- AIM OF THE TASK
Go through the material below, noting each line where the string "project" appears, and give only the total.

- RECORDS FOR THIS EXERCISE

::::::::

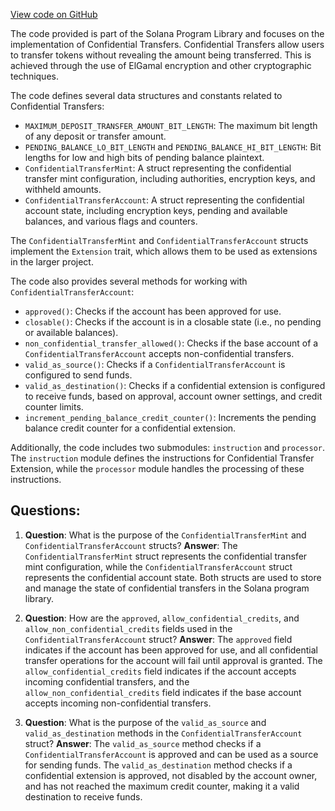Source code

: [View code on GitHub](https://github.com/solana-labs/solana-program-library/token/program-2022/src/extension/confidential_transfer/mod.rs)

The code provided is part of the Solana Program Library and focuses on the implementation of Confidential Transfers. Confidential Transfers allow users to transfer tokens without revealing the amount being transferred. This is achieved through the use of ElGamal encryption and other cryptographic techniques.

The code defines several data structures and constants related to Confidential Transfers:

- `MAXIMUM_DEPOSIT_TRANSFER_AMOUNT_BIT_LENGTH`: The maximum bit length of any deposit or transfer amount.
- `PENDING_BALANCE_LO_BIT_LENGTH` and `PENDING_BALANCE_HI_BIT_LENGTH`: Bit lengths for low and high bits of pending balance plaintext.
- `ConfidentialTransferMint`: A struct representing the confidential transfer mint configuration, including authorities, encryption keys, and withheld amounts.
- `ConfidentialTransferAccount`: A struct representing the confidential account state, including encryption keys, pending and available balances, and various flags and counters.

The `ConfidentialTransferMint` and `ConfidentialTransferAccount` structs implement the `Extension` trait, which allows them to be used as extensions in the larger project.

The code also provides several methods for working with `ConfidentialTransferAccount`:

- `approved()`: Checks if the account has been approved for use.
- `closable()`: Checks if the account is in a closable state (i.e., no pending or available balances).
- `non_confidential_transfer_allowed()`: Checks if the base account of a `ConfidentialTransferAccount` accepts non-confidential transfers.
- `valid_as_source()`: Checks if a `ConfidentialTransferAccount` is configured to send funds.
- `valid_as_destination()`: Checks if a confidential extension is configured to receive funds, based on approval, account owner settings, and credit counter limits.
- `increment_pending_balance_credit_counter()`: Increments the pending balance credit counter for a confidential extension.

Additionally, the code includes two submodules: `instruction` and `processor`. The `instruction` module defines the instructions for Confidential Transfer Extension, while the `processor` module handles the processing of these instructions.
## Questions: 
 1. **Question**: What is the purpose of the `ConfidentialTransferMint` and `ConfidentialTransferAccount` structs?
   **Answer**: The `ConfidentialTransferMint` struct represents the confidential transfer mint configuration, while the `ConfidentialTransferAccount` struct represents the confidential account state. Both structs are used to store and manage the state of confidential transfers in the Solana program library.

2. **Question**: How are the `approved`, `allow_confidential_credits`, and `allow_non_confidential_credits` fields used in the `ConfidentialTransferAccount` struct?
   **Answer**: The `approved` field indicates if the account has been approved for use, and all confidential transfer operations for the account will fail until approval is granted. The `allow_confidential_credits` field indicates if the account accepts incoming confidential transfers, and the `allow_non_confidential_credits` field indicates if the base account accepts incoming non-confidential transfers.

3. **Question**: What is the purpose of the `valid_as_source` and `valid_as_destination` methods in the `ConfidentialTransferAccount` struct?
   **Answer**: The `valid_as_source` method checks if a `ConfidentialTransferAccount` is approved and can be used as a source for sending funds. The `valid_as_destination` method checks if a confidential extension is approved, not disabled by the account owner, and has not reached the maximum credit counter, making it a valid destination to receive funds.
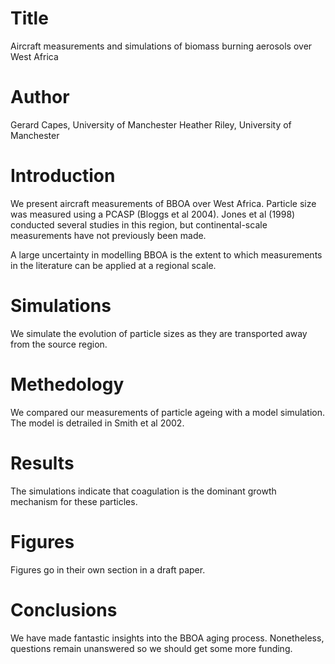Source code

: # Title 
Aircraft measurements and simulations of biomass burning aerosols over West Africa

# Author
Gerard Capes, University of Manchester
Heather Riley, University of Manchester

# Introduction
We present aircraft measurements of BBOA over West Africa.
Particle size was measured using a PCASP (Bloggs et al 2004).
Jones et al (1998) conducted several studies in this region,
but continental-scale measurements have not previously been made.

A large uncertainty in modelling BBOA is the extent to which
measurements in the literature can be applied at a regional scale.

# Simulations
We simulate the evolution of particle sizes as they are transported
away from the source region.

# Methedology

We compared our measurements of particle ageing with a model simulation.
The model is detrailed in Smith et al 2002.

# Results

The simulations indicate that coagulation is the dominant growth 
mechanism for these particles.

# Figures
Figures go in their own section in a draft paper.

# Conclusions
We have made fantastic insights into the BBOA aging process.
Nonetheless, questions remain unanswered so we should get some
more funding.
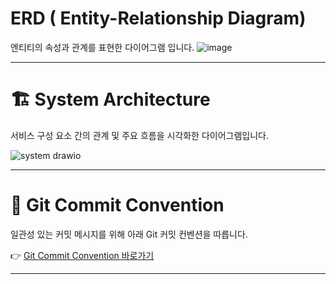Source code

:# ERD ( Entity-Relationship Diagram)
엔티티의 속성과 관계를 표현한 다이어그램 입니다.
![image](https://github.com/user-attachments/assets/c16c13f8-6243-49c8-9bdc-15a383167e84)

---
# 🏗️ System Architecture
서비스 구성 요소 간의 관계 및 주요 흐름을 시각화한 다이어그램입니다.


![system drawio](https://github.com/user-attachments/assets/1b18592e-efc2-4a88-8297-8906c2e0de78)

---

# 📌 Git Commit Convention

일관성 있는 커밋 메시지를 위해 아래 Git 커밋 컨벤션을 따릅니다.

👉 [Git Commit Convention 바로가기](https://github.com/prgrms-be-devcourse/NBE5-6-1-Team10/wiki/%F0%9F%8C%B1-Git-Commit-Convention)

---

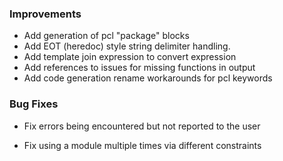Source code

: ### Improvements

- Add generation of pcl "package" blocks
- Add EOT (heredoc) style string delimiter handling.
- Add template join expression to convert expression 
- Add references to issues for missing functions in output
- Add code generation rename workarounds for pcl keywords

### Bug Fixes

- Fix errors being encountered but not reported to the user

- Fix using a module multiple times via different constraints
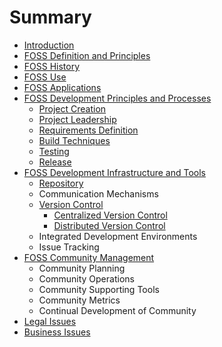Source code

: # Summary

* [Introduction](README.md)
* [FOSS Definition and Principles](foss-definition-and-principles.md)
* [FOSS History](foss-history.md)
* [FOSS Use](foss-use.md)
* [FOSS Applications](foss-applications.md)
* [FOSS Development Principles and Processes](foss-development-principles-and-processes.md)
  * [Project Creation](foss-development-principles-and-processes/project-creation.md)
  * [Project Leadership](foss-development-principles-and-processes/project-leadership.md)
  * [Requirements Definition](foss-development-principles-and-processes/requirements-definition.md)
  * [Build Techniques](foss-development-principles-and-processes/build-techniques.md)
  * [Testing](foss-development-principles-and-processes/testing.md)
  * [Release](foss-development-principles-and-processes/release.md)
* [FOSS Development Infrastructure and Tools](foss-development-infrastructure-and-tools.md)
  * [Repository](repository.md)
  * Communication Mechanisms
  * [Version Control](version-control.md)
    * [Centralized Version Control](version-control/centralized-version-control.md)
    * [Distributed Version Control](version-control/distributed-version-control.md)
  * Integrated Development Environments
  * Issue Tracking
* [FOSS Community Management](foss-community-management.md)
  * Community Planning
  * Community Operations
  * Community Supporting Tools
  * Community Metrics
  * Continual Development of Community
* [Legal Issues](legal-issues.md)
* [Business Issues](business-issues.md)

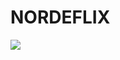 # NORDEFLIX
![](https://user-images.githubusercontent.com/31736507/109387350-b84c9980-78df-11eb-842e-76e8b6cc7f3d.png)


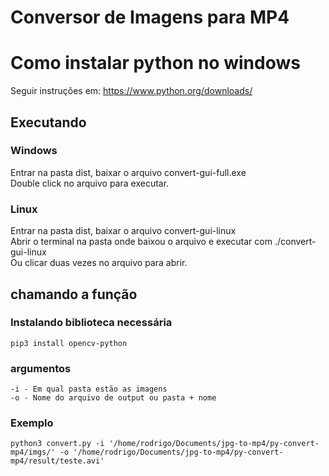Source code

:# Conversor de Imagens para MP4

# Como instalar python no windows
Seguir instruções em:
https://www.python.org/downloads/

## Executando
### Windows
Entrar na pasta dist, baixar o arquivo convert-gui-full.exe  
Double click no arquivo para executar.

### Linux
Entrar na pasta dist, baixar o arquivo convert-gui-linux  
Abrir o terminal na pasta onde baixou o arquivo e executar com ./convert-gui-linux  
Ou clicar duas vezes no arquivo para abrir.


## chamando a função
### Instalando biblioteca necessária
    pip3 install opencv-python  

### argumentos
    -i - Em qual pasta estão as imagens  
    -o - Nome do arquivo de output ou pasta + nome  

### Exemplo
    python3 convert.py -i '/home/rodrigo/Documents/jpg-to-mp4/py-convert-mp4/imgs/' -o '/home/rodrigo/Documents/jpg-to-mp4/py-convert-mp4/result/teste.avi'
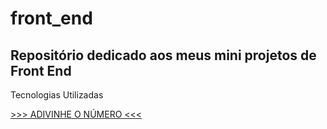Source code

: # front_end
 <h2>Repositório dedicado aos meus mini projetos de Front End</h2>
 <p>
  Tecnologias Utilizadas
 </p>

<a href="https://melquetrindade.github.io/front_end2/adivinhe_num/ex6.html">>>> ADIVINHE O NÚMERO <<< </a>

::::::::

- ANSWER TO THIS EXERCISE
3